Lake County also belongs to Club 20, and of its 384 square miles, only about a dozen are on the Western Slope. The rest drains into the Arkansas River on the Eastern Slope. There's a long story behind this anomaly; it involves imprecise boundaries from 1861 and litigation with neighboring Summit County as to which would get the Climax Molybdenum Mine and its millions in property taxes.
Thus part of the border between Lake and Summit is a straight line, not the twisting Divide, and so a tiny portion of Summit County (county seat Breckenridge) is on the Eastern Slope.
And then there's the problem of defining the
Continental Divide.
When you cross 10,200-foot
Cochetopa Pass between Saguache and Gunnison, the sign at
the top says Continental Divide.
But the east side
does not drain into the Atlantic Ocean; it drains into the
Closed Basin, which has no natural outlet to any ocean.
The U.S. Bureau of Reclamation has altered that with a project that puts some Closed Basin water into the Rio Grande and eventually the Atlantic. But by that reasoning, I could be on the Western Slope, even though I live only six blocks from the east-bound Arkansas River. That's because another Bureau project puts about 60,000 acre-feet a year of Western Slope water into the Arkansas.

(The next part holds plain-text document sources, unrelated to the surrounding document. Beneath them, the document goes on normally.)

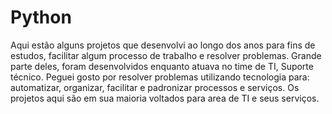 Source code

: # Python
Aqui estão alguns projetos que desenvolvi ao longo dos anos para fins de estudos, facilitar algum processo de trabalho e resolver problemas. Grande parte deles, foram desenvolvidos enquanto atuava no time de TI, Suporte técnico. Peguei gosto por resolver problemas utilizando tecnologia para: automatizar, organizar, facilitar e padronizar processos e serviços. Os projetos aqui são em sua maioria voltados para area de TI e seus serviços.
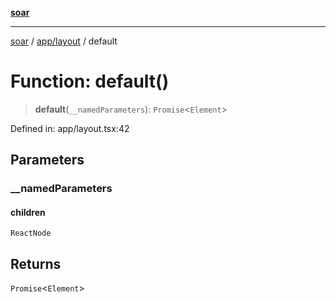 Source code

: [**soar**](../../../README.md)

***

[soar](../../../modules.md) / [app/layout](../README.md) / default

# Function: default()

> **default**(`__namedParameters`): `Promise`\<`Element`\>

Defined in: app/layout.tsx:42

## Parameters

### \_\_namedParameters

#### children

`ReactNode`

## Returns

`Promise`\<`Element`\>
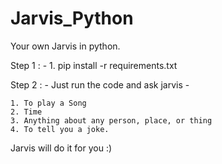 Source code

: # Jarvis_Python
Your own Jarvis in python.

Step 1 : - 
    1. pip install -r requirements.txt

Step 2 : -
    Just run the code and ask jarvis -

    1. To play a Song
    2. Time
    3. Anything about any person, place, or thing
    4. To tell you a joke.


Jarvis will do it for you :)
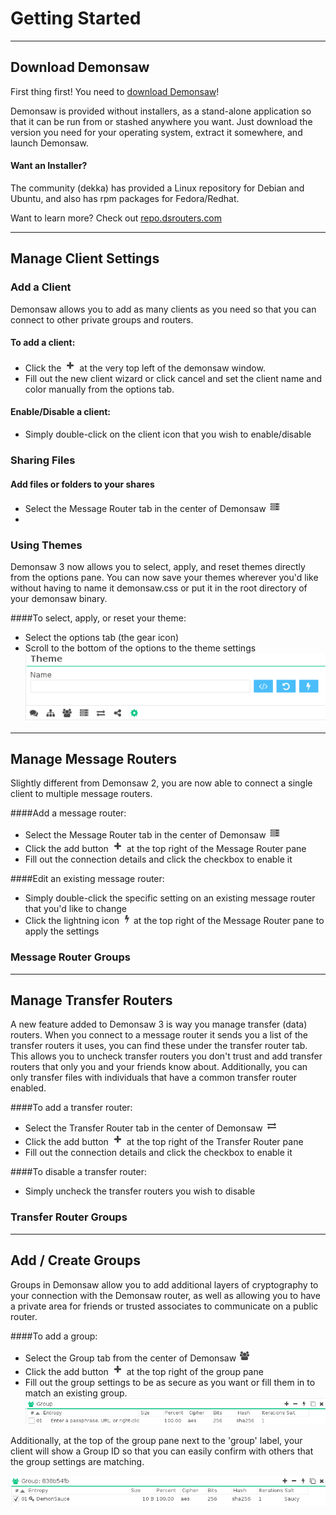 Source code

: # Getting Started
---
## Download Demonsaw

First thing first! You need to <a href="https://demonsaw.com/" target="_blank">download Demonsaw</a>!

Demonsaw is provided without installers, as a stand-alone application so that it can be run from or stashed anywhere you want. Just download the version you need for your operating system, extract it somewhere, and launch Demonsaw.

#### Want an Installer?

The community (dekka) has provided a Linux repository for Debian and Ubuntu, and also has rpm packages for Fedora/Redhat.

Want to learn more? Check out <a href="https://repo.dsrouters.com/" target="_blank">repo.dsrouters.com</a>





---

## Manage Client Settings
### Add a Client

Demonsaw allows you to add as many clients as you need so that you can connect to other private groups and routers.


#### To add a client:

* Click the ![+](../img/screenshots/addbutton.png) at the very top left of the demonsaw window.
* Fill out the new client wizard or click cancel and set the client name and color manually from the options tab.


#### Enable/Disable a client:
 * Simply double-click on the client icon that you wish to enable/disable

### Sharing Files
#### Add files or folders to your shares

* Select the Message Router tab in the center of Demonsaw ![Message Router tab](../img/screenshots/messagebutton.png)
* 

### Using Themes

Demonsaw 3 now allows you to select, apply, and reset themes directly from the options pane. You can now save your themes wherever you'd like without having to name it demonsaw.css or put it in the root directory of your demonsaw binary. 

####To select, apply, or reset your theme:

* Select the options tab (the gear icon)
* Scroll to the bottom of the options to the theme settings
![Theme Settings](../img/screenshots/ThemeSettings.png)





---

## Manage Message Routers
 
Slightly different from Demonsaw 2, you are now able to connect a single client to multiple message routers.

####Add a message router:

* Select the Message Router tab in the center of Demonsaw ![Message Router tab](../img/screenshots/messagebutton.png)
* Click the add button ![+](../img/screenshots/addbutton.png) at the top right of the Message Router pane
* Fill out the connection details and click the checkbox to enable it

####Edit an existing message router:

* Simply double-click the specific setting on an existing message router that you'd like to change
* Click the lightning icon ![Lightning button](../img/screenshots/lightningbutton.png) at the top right of the Message Router pane to apply the settings


### Message Router Groups





---

## Manage Transfer Routers

A new feature added to Demonsaw 3 is way you manage transfer (data) routers. When you connect to a message router it sends you a list of the transfer routers it uses, you can find these under the transfer router tab. This allows you to uncheck transfer routers you don't trust and add transfer routers that only you and your friends know about. Additionally, you can only transfer files with individuals that have a common transfer router enabled.

####To add a transfer router:

* Select the Transfer Router tab in the center of Demonsaw ![Transfer Router tab](../img/screenshots/transferbutton.png)
* Click the add button ![+](../img/screenshots/addbutton.png) at the top right of the Transfer Router pane
* Fill out the connection details and click the checkbox to enable it

####To disable a transfer router:

* Simply uncheck the transfer routers you wish to disable


### Transfer Router Groups





---

## Add / Create Groups

Groups in Demonsaw allow you to add additional layers of cryptography to your connection with the Demonsaw router, as well as allowing you to have a private area for friends or trusted associates to communicate on a public router.

####To add a group:

* Select the Group tab from the center of Demonsaw ![group tab](../img/screenshots/groupbutton.png)
* Click the add button ![+](../img/screenshots/addbutton.png) at the top right of the group pane
* Fill out the group settings to be as secure as you want or fill them in to match an existing group.
![+](../img/screenshots/GroupSettings.png)


Additionally, at the top of the group pane next to the 'group' label, your client will show a Group ID so that you can easily confirm with others that the group settings are matching.

![+](../img/screenshots/GroupSettings2.png)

So the Continental Divide can be hard to define. In an
economic and cultural sense, the north-south divides like
Monument Hill between Denver and Colorado Springs can be at
least as significant. Club 20, the voice of the Western
Slope,
includes several counties with Eastern Slope
drainage, and doesn't include some with Western Slope
drainage.
Perhaps it's time to quit paying so much attention to the Continental Divide -- it's just another ridge, after all, and in a lot of ways, from politics to hydrology, it doesn't mean that much any more.